The Faughs in Sicily – Crossing the Salso river


The Salso is a broad shallow river in a valley varying in width from 400 yards to a mile. At the blown bridge where we intended to cross, it was about 400 yards wide and half a mile on the right flank. Both banks are thickly covered with olive and fruit trees, particularly on the enemy’s side. The edges of the valley on both sides is terminated by a steep cliff. At the point where the road crossed the river, there were buildings clustered around, facing the bridge.
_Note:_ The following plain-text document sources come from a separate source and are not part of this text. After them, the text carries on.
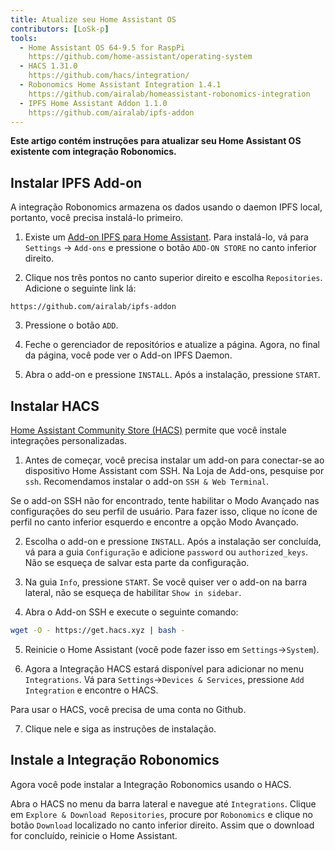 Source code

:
 ```yaml
---
title: Atualize seu Home Assistant OS
contributors: [LoSk-p]
tools:   
  - Home Assistant OS 64-9.5 for RaspPi 
    https://github.com/home-assistant/operating-system
  - HACS 1.31.0
    https://github.com/hacs/integration/
  - Robonomics Home Assistant Integration 1.4.1
    https://github.com/airalab/homeassistant-robonomics-integration
  - IPFS Home Assistant Addon 1.1.0
    https://github.com/airalab/ipfs-addon
---
```


**Este artigo contém instruções para atualizar seu Home Assistant OS existente com integração Robonomics.**

<robo-wiki-picture src="home-assistant/homeassistant_os.png" />

## Instalar IPFS Add-on


A integração Robonomics armazena os dados usando o daemon IPFS local, portanto, você precisa instalá-lo primeiro. 

<robo-wiki-video autoplay loop controls :videos="[{src: 'QmdAmUHW9bpTU6sUwBYu4ai4DVJ6nZ5xerjM9exvooGKGq', type:'mp4'}]" />

1. Existe um [Add-on IPFS para Home Assistant](https://github.com/airalab/ipfs-addon). Para instalá-lo, vá para `Settings` -> `Add-ons` e pressione o botão `ADD-ON STORE` no canto inferior direito.

2. Clique nos três pontos no canto superior direito e escolha `Repositories`. Adicione o seguinte link lá:

<code-helper copy>

```
https://github.com/airalab/ipfs-addon
```

</code-helper>

3. Pressione o botão `ADD`.

4. Feche o gerenciador de repositórios e atualize a página. Agora, no final da página, você pode ver o Add-on IPFS Daemon.

5. Abra o add-on e pressione `INSTALL`. Após a instalação, pressione `START`.

## Instalar HACS

[Home Assistant Community Store (HACS)](https://hacs.xyz/) permite que você instale integrações personalizadas.

<robo-wiki-video autoplay loop controls :videos="[{src: 'QmYJFpxrww9PRvcAUhdgKufeDbyUFoBZTREZHPgV452kzs', type:'mp4'}]" />

1. Antes de começar, você precisa instalar um add-on para conectar-se ao dispositivo Home Assistant com SSH. Na Loja de Add-ons, pesquise por `ssh`. Recomendamos instalar o add-on `SSH & Web Terminal`.

<robo-wiki-note type="warning" title="Warning">

  Se o add-on SSH não for encontrado, tente habilitar o Modo Avançado nas configurações do seu perfil de usuário. Para fazer isso, clique no ícone de perfil no canto inferior esquerdo e encontre a opção Modo Avançado.

</robo-wiki-note>

2. Escolha o add-on e pressione `INSTALL`. Após a instalação ser concluída, vá para a guia `Configuração` e adicione `password` ou `authorized_keys`. Não se esqueça de salvar esta parte da configuração.

3. Na guia `Info`, pressione `START`. Se você quiser ver o add-on na barra lateral, não se esqueça de habilitar `Show in sidebar`.

<robo-wiki-video autoplay loop controls :videos="[{src: 'QmcijfJ45fmW9omB67xWyPKvHhZuwLMTTQ7DBqnyxHUXR1', type:'mp4'}]" />

4. Abra o Add-on SSH e execute o seguinte comando:

<code-helper copy additionalLine="Home Assistant Command Line">

```bash
wget -O - https://get.hacs.xyz | bash -
```

</code-helper>

5. Reinicie o Home Assistant (você pode fazer isso em `Settings`->`System`). 

6. Agora a Integração HACS estará disponível para adicionar no menu  `Integrations`. Vá para `Settings`->`Devices & Services`, pressione  `Add Integration`  e encontre o HACS.

<robo-wiki-note type="warning" title="Warning">

  Para usar o HACS, você precisa de uma conta no Github.

</robo-wiki-note>

7. Clique nele e siga as instruções de instalação. 

## Instale a Integração Robonomics

Agora você pode instalar a Integração Robonomics usando o HACS.

<robo-wiki-video autoplay loop controls :videos="[{src: 'QmUodGanHyTE8hCJdcCHzvdnmuyVVGvnfTuYvYTPVKhh5d', type:'mp4'}]" />

Abra o HACS no menu da barra lateral e navegue até `Integrations`. Clique em `Explore & Download Repositories`, procure por `Robonomics` e clique no botão `Download` localizado no canto inferior direito. Assim que o download for concluído, reinicie o Home Assistant.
The Brigade plan was to cross over on a two Battalion front with the Faughs on the right and the London Irish on the left. This time, A and B Companies were given the leading role of driving the Boche off the opposite bank, whilst C and D Companies were to exploit success and deepen the bridgehead. An artillery barrage was to cover the Brigade front.

 

 

At 1pm, the barrage came down; it proved to be a bit too thin and B Company, under Major Garratt, was soon held up in the river bed by the house opposite. A Company under Major Proctor, however, successfully crossed, disposing of an MG post on the way and established themselves on the cliff top. C Company rapidly followed and was directed to roll up the Boche posts in front of B Company, aided by more artillery fire.

By 5pm, the whole bridgehead had been firmly established and the whole Battalion was across. Poor Bruno Power was badly hit in this attack while leading his Platoon of B Company but we felt somewhat avenged when one we found one Boche post with its entire crew knocked out beside its MG in A Company’s sector, the work of our 3-inch Mortars under Lieutenant Broadbent.

It was an age before we could get our grub forward – the road behind was badly cratered and under shell fire and it was not until after dark that it could be used with any safety. Vehicles could not cross the Salso and the men had to manhandle their dixies a long distance through trees, so it was not until after midnight that everyone was fed. Luckily, there was an odd grape vine or pear tree about and nobody starved.

Patrols were pushed forward to the River Simeto in the darkness and it was shortly reported that the going seemed good.